My opinion on Payroll Provider TPAs

If there is one opinion that I have that is argued about many times is my two cents in the use of the largest payroll providers being in the Third Party Administration (TPA) business. Usually, the people who criticize my opinion tend to work for those payroll providers.

My opinion is my opinion, it’s based on 18 years experience as an ERISA attorney, I doubt you can say my opinion is biased since I haven’t worked for a TPA since 2007.

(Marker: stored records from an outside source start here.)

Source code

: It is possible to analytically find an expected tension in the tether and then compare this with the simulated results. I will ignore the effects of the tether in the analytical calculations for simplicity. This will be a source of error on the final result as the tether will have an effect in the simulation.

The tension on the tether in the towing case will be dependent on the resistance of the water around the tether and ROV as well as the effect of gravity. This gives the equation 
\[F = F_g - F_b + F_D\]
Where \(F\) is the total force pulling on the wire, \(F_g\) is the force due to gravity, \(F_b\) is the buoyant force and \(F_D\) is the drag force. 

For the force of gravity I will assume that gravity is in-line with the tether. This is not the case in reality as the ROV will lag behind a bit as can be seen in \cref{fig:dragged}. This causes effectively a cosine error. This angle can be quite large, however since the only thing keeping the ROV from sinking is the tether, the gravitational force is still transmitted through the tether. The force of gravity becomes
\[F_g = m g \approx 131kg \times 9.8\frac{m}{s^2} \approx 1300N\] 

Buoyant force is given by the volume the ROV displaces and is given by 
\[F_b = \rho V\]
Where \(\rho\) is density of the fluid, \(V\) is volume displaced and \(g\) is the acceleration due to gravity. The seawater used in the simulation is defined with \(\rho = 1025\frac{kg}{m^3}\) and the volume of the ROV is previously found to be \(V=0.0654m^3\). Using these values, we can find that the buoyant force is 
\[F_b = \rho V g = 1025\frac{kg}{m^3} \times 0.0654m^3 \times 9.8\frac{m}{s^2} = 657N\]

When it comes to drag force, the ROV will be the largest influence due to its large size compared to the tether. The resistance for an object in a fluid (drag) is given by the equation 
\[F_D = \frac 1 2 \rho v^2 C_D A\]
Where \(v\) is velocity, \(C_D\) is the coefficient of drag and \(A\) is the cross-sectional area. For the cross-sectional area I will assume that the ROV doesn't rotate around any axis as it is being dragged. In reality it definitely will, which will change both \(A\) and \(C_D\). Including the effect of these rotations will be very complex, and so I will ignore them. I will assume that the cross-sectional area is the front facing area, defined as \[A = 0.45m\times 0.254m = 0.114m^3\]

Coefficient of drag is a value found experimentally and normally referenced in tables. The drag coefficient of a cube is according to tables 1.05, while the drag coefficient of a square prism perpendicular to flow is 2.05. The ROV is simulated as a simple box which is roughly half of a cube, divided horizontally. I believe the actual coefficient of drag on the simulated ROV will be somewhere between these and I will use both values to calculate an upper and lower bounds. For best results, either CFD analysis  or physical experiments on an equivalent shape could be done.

I believe that the TPA business is a very tough job, it just shouldn’t be someone’s ancillary business if you just see it as just an offshoot of your primary business. My problem with payroll provider TPAs is that they require too much of the plan sponsor to do the heavy lifting, aren’t very creative in plan design, and they take an assembly line approach to retirement plans. Henry Ford once said you could pick the color of a Model T as long as it was black. Offering retirement plans on some sort of plain vanilla prototype with no discussion of other designs and combo plans with cash balance or defined benefit is malpractice if it costs the plan sponsor money by not maximizing the use of employer contributions.

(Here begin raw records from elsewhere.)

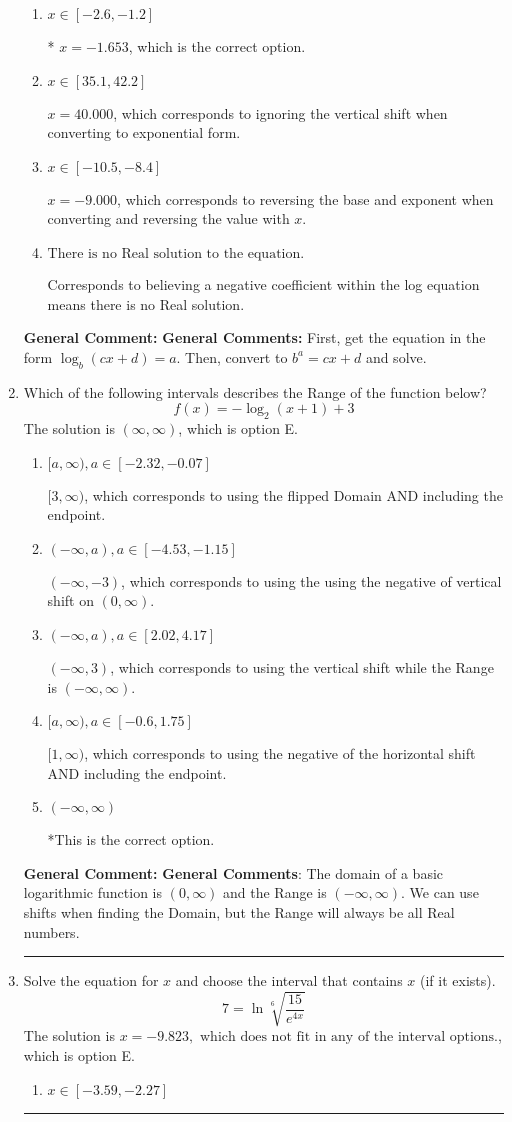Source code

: \documentclass{extbook}[14pt]
\newcommand{\litem}[1]{\item #1

\rule{\textwidth}{0.4pt}}
\begin{document}
\begin{enumerate}
{\begin{enumerate}[label=\Alph*.]
$x = -12.333$, which corresponds to reversing the base and exponent when converting.
\item \( x \in [-2.6, -1.2] \)

* $x = -1.653$, which is the correct option.
\item \( x \in [35.1, 42.2] \)

$x = 40.000$, which corresponds to ignoring the vertical shift when converting to exponential form.
\item \( x \in [-10.5, -8.4] \)

$x = -9.000$, which corresponds to reversing the base and exponent when converting and reversing the value with $x$.
\item \( \text{There is no Real solution to the equation.} \)

Corresponds to believing a negative coefficient within the log equation means there is no Real solution.
\end{enumerate}

\textbf{General Comment:} \textbf{General Comments:} First, get the equation in the form $\log_b{(cx+d)} = a$. Then, convert to $b^a = cx+d$ and solve.
}
\litem{
Which of the following intervals describes the Range of the function below?
\[ f(x) = -\log_2{(x+1)}+3 \]The solution is \( (\infty, \infty) \), which is option E.\begin{enumerate}[label=\Alph*.]
\item \( [a, \infty), a \in [-2.32, -0.07] \)

$[3, \infty)$, which corresponds to using the flipped Domain AND including the endpoint.
\item \( (-\infty, a), a \in [-4.53, -1.15] \)

$(-\infty, -3)$, which corresponds to using the using the negative of vertical shift on $(0, \infty)$.
\item \( (-\infty, a), a \in [2.02, 4.17] \)

$(-\infty, 3)$, which corresponds to using the vertical shift while the Range is $(-\infty, \infty)$.
\item \( [a, \infty), a \in [-0.6, 1.75] \)

$[1, \infty)$, which corresponds to using the negative of the horizontal shift AND including the endpoint.
\item \( (-\infty, \infty) \)

*This is the correct option.
\end{enumerate}

\textbf{General Comment:} \textbf{General Comments}: The domain of a basic logarithmic function is $(0, \infty)$ and the Range is $(-\infty, \infty)$. We can use shifts when finding the Domain, but the Range will always be all Real numbers.
}
\litem{
 Solve the equation for $x$ and choose the interval that contains $x$ (if it exists).
\[  7 = \ln{\sqrt[6]{\frac{15}{e^{4x}}}} \]The solution is \( x = -9.823, \text{ which does not fit in any of the interval options.} \), which is option E.\begin{enumerate}[label=\Alph*.]
\item \( x \in [-3.59, -2.27] \)


\end{enumerate}}
\end{enumerate}
\end{document}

The McDonalds approach to fast food is fine, but retirement plans administration isn’t something that you could quickly push out. Payroll Provider TPAs aren’t a black or white issue; I’m sure a three employee company using safe harbor 401(k) might be a good fit. For most plan sponsors, it’s not. I’ve seen less problems with standalone TPAs than those two big payroll providers in terms of issues and plan errors. Standalone TPAs have less of a churn rate than payroll provider TPAs, they have larger plans, more plans under administration, and are more efficient in plan design. In addition, What payroll provider TPAs forget to tell you is that if you fire them as a TPA, they’ll fire you as a payroll customer and that payroll integration they talk about is something they offer to other plan providers like Empower. If payroll integration is such a big deal, why do they offer it to competing TPAs?

Again, it’s my opinion based on 18 years of experience. Believe me, I’d make more money as an ERISA attorney by keeping my mouth shut about this because when you speak out against these big payroll providers, they don’t refer you much business.